Food animals are totally different from aquarium livestock, period. And while I'm not partial to keeping chickens in little boxes their whole lives (I kept a henhouse and mine free-ranged - better eggs when the chickens can eat worms and bugs :) ) there *are* regulations in place to protect those, and they are routinely enforced.

But since you brought it up it really pisses me off that most chicken products available in supermarkets are "enhanced" with some kind of "broth"... more chemicals we don't need... but that's a whole other post for a whole other discussion board.

It's more likened to line-breeding animals (like dogs) until their bodies are so messed up that boxers can't deliver puppies without a C-section, and dalmations are dumb as posts with kidney problems that followed the double helix along with the "desirable" physical traits.
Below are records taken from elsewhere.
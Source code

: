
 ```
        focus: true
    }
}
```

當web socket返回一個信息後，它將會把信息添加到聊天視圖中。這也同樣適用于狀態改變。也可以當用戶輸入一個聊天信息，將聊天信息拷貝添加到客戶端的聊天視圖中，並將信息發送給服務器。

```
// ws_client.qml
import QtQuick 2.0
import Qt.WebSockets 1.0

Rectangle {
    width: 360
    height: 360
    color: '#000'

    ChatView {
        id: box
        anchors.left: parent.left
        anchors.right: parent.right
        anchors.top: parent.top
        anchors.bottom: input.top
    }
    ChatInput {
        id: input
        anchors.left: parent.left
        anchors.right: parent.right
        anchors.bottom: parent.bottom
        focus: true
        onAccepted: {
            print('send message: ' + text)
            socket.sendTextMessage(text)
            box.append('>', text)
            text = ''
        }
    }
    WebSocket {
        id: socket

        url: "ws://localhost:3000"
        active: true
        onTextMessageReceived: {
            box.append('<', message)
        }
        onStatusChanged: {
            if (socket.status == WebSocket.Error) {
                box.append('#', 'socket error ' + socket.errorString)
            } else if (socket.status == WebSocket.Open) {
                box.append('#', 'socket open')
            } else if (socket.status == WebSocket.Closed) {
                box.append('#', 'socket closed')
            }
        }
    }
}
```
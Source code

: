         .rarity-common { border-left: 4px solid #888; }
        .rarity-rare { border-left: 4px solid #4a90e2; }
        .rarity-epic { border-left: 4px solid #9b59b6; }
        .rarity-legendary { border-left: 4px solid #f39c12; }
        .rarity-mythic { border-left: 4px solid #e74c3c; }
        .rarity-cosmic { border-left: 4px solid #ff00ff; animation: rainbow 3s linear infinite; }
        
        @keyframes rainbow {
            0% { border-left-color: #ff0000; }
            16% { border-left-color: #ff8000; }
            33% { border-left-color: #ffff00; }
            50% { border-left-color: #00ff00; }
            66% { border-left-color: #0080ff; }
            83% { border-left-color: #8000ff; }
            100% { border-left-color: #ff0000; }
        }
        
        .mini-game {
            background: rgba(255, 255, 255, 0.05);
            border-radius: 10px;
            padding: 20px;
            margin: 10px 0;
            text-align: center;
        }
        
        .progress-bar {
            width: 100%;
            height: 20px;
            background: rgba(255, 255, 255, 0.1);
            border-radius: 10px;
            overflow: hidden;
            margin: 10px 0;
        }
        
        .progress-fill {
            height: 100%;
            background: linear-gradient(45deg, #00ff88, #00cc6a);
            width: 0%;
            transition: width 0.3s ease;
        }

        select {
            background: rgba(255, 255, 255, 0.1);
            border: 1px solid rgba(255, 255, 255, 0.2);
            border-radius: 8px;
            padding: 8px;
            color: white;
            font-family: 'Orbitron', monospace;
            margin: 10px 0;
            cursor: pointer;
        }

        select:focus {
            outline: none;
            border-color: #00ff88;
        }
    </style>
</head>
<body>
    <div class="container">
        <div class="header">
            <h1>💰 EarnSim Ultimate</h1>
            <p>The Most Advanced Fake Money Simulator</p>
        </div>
Nothing wrong with having a good-looking dog, but breeding them selectively to the point where they can't have normal body function is another issue, and IMO an ethically wrong one too.

Are you trying just to play devil's advocate, or do you really see the good in having a grotesque, painted and tattooed fish to appeal to the lowest common denominator in the hobby?

Personally I'd rather see mature, informed hobbyists asking for healthy, normal-looking fishes bred for their suitability in captivity, and skip the dayglo colours artificially generated.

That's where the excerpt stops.